>>> Item number 390, dated 93/12/19 18:27:57 -- ALL
Date: Sun, 19 Dec 1993 18:27:57 -0600 Reply-To: Legal History discussion list <H-LAW@UICVM.BITNET> Sender: Legal History discussion list <H-LAW@UICVM.BITNET> From: cfcrw@uxa.ecn.bgu.edu Subject: public v. private law
does someone have a cite which describes the evolution of the distinction between public and private law?
t.i.a.
--
>>> Item number 393, dated 93/12/20 19:34:14 -- ALL
Date: Mon, 20 Dec 1993 19:34:14 -0600
Reply-To: Legal History discussion list <H-LAW@UICVM.BITNET>
Sender: Legal History discussion list <H-LAW@UICVM.BITNET>
From: cfcrw@uxa.ecn.bgu.edu
Subject: Re: public v. private law
Of course, the provision of a Roman law cite might be taken to imply
that the Anglo-American distinction between public and private law has its base in Roman law. As with much else, the two legal systems came up with similar categories independently, although conceivably there was some influence from Roman law after the English origins. The origins, however, lie in the changes leading up to Magna Carta. The new regulation of lords' conduct toward their tenants left the king's power unregulated so that royal power retained its twelfth-century discretionary mode, whereas discretion in power relationships among free people was increasingly eliminated. By 1215 people's expectations about proper exercise of power had put the exercise of royal power itself in a different light. Magna Carta was basically a statement that the king should abide by the same standards of justice that his courts had compelled his men to accept in regard to their tenants.

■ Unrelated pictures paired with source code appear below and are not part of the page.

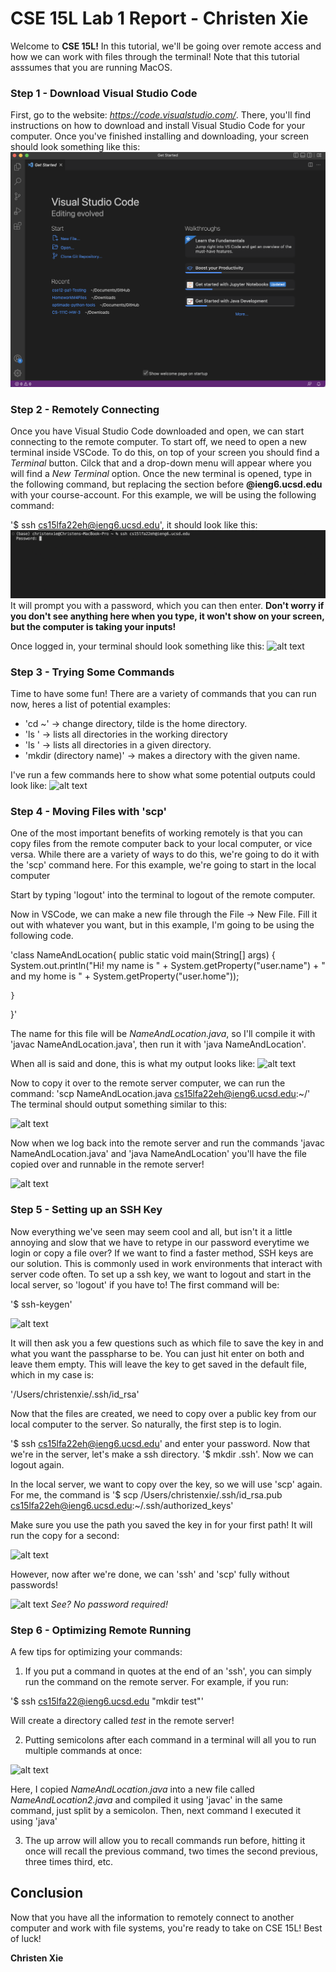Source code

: # CSE 15L Lab 1 Report - Christen Xie  

Welcome to **CSE 15L!** In this tutorial, we'll be going over remote access and how we can work with files through the terminal! Note that this tutorial asssumes that you are running MacOS.

### Step 1 - Download Visual Studio Code
First, go to the website: *https://code.visualstudio.com/*. There, you'll find instructions on how to download and install Visual Studio Code for your computer. Once you've finished installing and downloading, your screen should look something like this:
![alt text](https://github.com/christen03/cse15l-lab-reports/blob/main/lab1images/vscode.png)

### Step 2 - Remotely Connecting

Once you have Visual Studio Code downloaded and open, we can start connecting to the remote computer. To start off, we need to open a new terminal inside VSCode. To do this, on top of your screen you should find a *Terminal* button. Cilck that and a drop-down menu will appear where you will find a *New Terminal* option. Once the new terminal is opened, type in the following command, but replacing the section before **@ieng6.ucsd.edu** with your course-account. 
For this example, we will be using the following command:

'$ ssh cs15lfa22eh@ieng6.ucsd.edu', it should look like this: 
![alt text](https://github.com/christen03/cse15l-lab-reports/blob/main/lab1images/ssh-run.png)
It will prompt you with a password, which you can then enter. **Don't worry if you don't see anything here when you type, it won't show on your screen, but the computer is taking your inputs!**

Once logged in, your terminal should look something like this:
![alt text](https://github.com/christen03/cse15l-lab-reports/blob/main/remotely-connected.png/)

### Step 3 - Trying Some Commands

Time to have some fun! There are a variety of commands that you can run now, heres a list of potential examples:
- 'cd ~' -> change directory, tilde is the home directory.
- 'ls ' -> lists all directories in the working directory
- 'ls <directory>' -> lists all directories in a given directory.
- 'mkdir (directory name)' -> makes a directory with the given name.

I've run a few commands here to show what some potential outputs could look like: 
![alt text](https://github.com/christen03/cse15l-lab-reports/blob/main/trying-some-commands.png/)

### Step 4 - Moving Files with 'scp'

One of the most important benefits of working remotely is that you can copy files from the remote computer back to your local computer, or vice versa. While there are a variety of ways to do this, we're going to do it with the 'scp' command here. For this example, we're going to start in the local computer

Start by typing 'logout' into the terminal to logout of the remote computer.

Now in VSCode, we can make a new file through the File -> New File. Fill it out with whatever you want, but in this example, I'm going to be using the following code. 

'class NameAndLocation{
    public static void main(String[] args) {
        System.out.println("Hi! my name is " + System.getProperty("user.name") + " and my home is " + System.getProperty("user.home"));
        
    }
}'

The name for this file will be *NameAndLocation.java*, so I'll compile it with 'javac NameAndLocation.java', then run it with 'java NameAndLocation'.

When all is said and done, this is what my output looks like:
![alt text](https://github.com/christen03/cse15l-lab-reports/blob/main/java-running.png/)

Now to copy it over to the remote server computer, we can run the command:
'scp NameAndLocation.java cs15lfa22eh@ieng6.ucsd.edu:~/'
The terminal should output something similar to this:

![alt text](https://github.com/christen03/cse15l-lab-reports/blob/main/scp-copying.png/)

Now when we log back into the remote server and run the commands 'javac NameAndLocation.java' and 'java NameAndLocation' you'll have the file copied over and runnable in the remote server! 

![alt text](https://github.com/christen03/cse15l-lab-reports/blob/main/scp-copied.png/)

### Step 5 - Setting up an SSH Key

Now everything we've seen may seem cool and all, but isn't it a little annoying and slow that we have to retype in our password everytime we login or copy a file over? If we want to find a faster method, SSH keys are our solution. This is commonly used in work environments that interact with server code often. To set up a ssh key, we want to logout and start in the local server, so 'logout' if you have to! The first command will be:

'$ ssh-keygen'

![alt text](https://github.com/christen03/cse15l-lab-reports/blob/main/ssh-key-generate.png/)

It will then ask you a few questions such as which file to save the key in and what you want the passpharse to be. You can just hit enter on both and leave them empty. This will leave the key to get saved in the default file, which in my case is:

'/Users/christenxie/.ssh/id_rsa'

Now that the files are created, we need to copy over a public key from our local computer to the server. So naturally, the first step is to login.

'$ ssh cs15lfa22eh@ieng6.ucsd.edu' and enter your password.
Now that we're in the server, let's make a ssh directory.
'$ mkdir .ssh'. Now we can logout again.

In the local server, we want to copy over the key, so we will use 'scp' again. For me, the command is 
'$ scp /Users/christenxie/.ssh/id_rsa.pub cs15lfa22eh@ieng6.ucsd.edu:~/.ssh/authorized_keys'

Make sure you use the path you saved the key in for your first path! It will run the copy for a second: 

![alt text](https://github.com/christen03/cse15l-lab-reports/blob/main/ssh-key-login.png/)

However, now after we're done, we can 'ssh' and 'scp' fully without passwords!

![alt text](https://github.com/christen03/cse15l-lab-reports/blob/main/ssh-key-loggedin.png/)
*See? No password required!*

### Step 6 - Optimizing Remote Running

A few tips for optimizing your commands:
1. If you put a command in quotes at the end of an 'ssh', you can simply run the command on the remote server. For example, if you run:

'$ ssh cs15lfa22@ieng6.ucsd.edu "mkdir test"'

Will create a directory called *test* in the remote server!

2. Putting semicolons after each command in a terminal will all you to run multiple commands at once:  

![alt text](https://github.com/christen03/cse15l-lab-reports/blob/main/optimize.png/)

Here, I copied *NameAndLocation.java* into a new file called *NameAndLocation2.java* and compiled it using 'javac' in the same command, just split by a semicolon. Then, next command I executed it using 'java'

3. The up arrow will allow you to recall commands run before, hitting it once will recall the previous command, two times the second previous, three times third, etc.

## Conclusion

Now that you have all the information to remotely connect to another computer and work with file systems, you're ready to take on CSE 15L! Best of luck!

**Christen Xie**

That set of expectations about the use of the king's different (but traditional) discretionary power is the first substantial recognition of the difference between public and private law in the Anglo-American legal tradition. It is thus not as old as the common law (which begins in 1176), but just about as old. After that, of course, one can find Roman law influences in Bracton etc., but that is intellectualizing about something already there -- significant nonetheless, but of questionable influence in adjudication.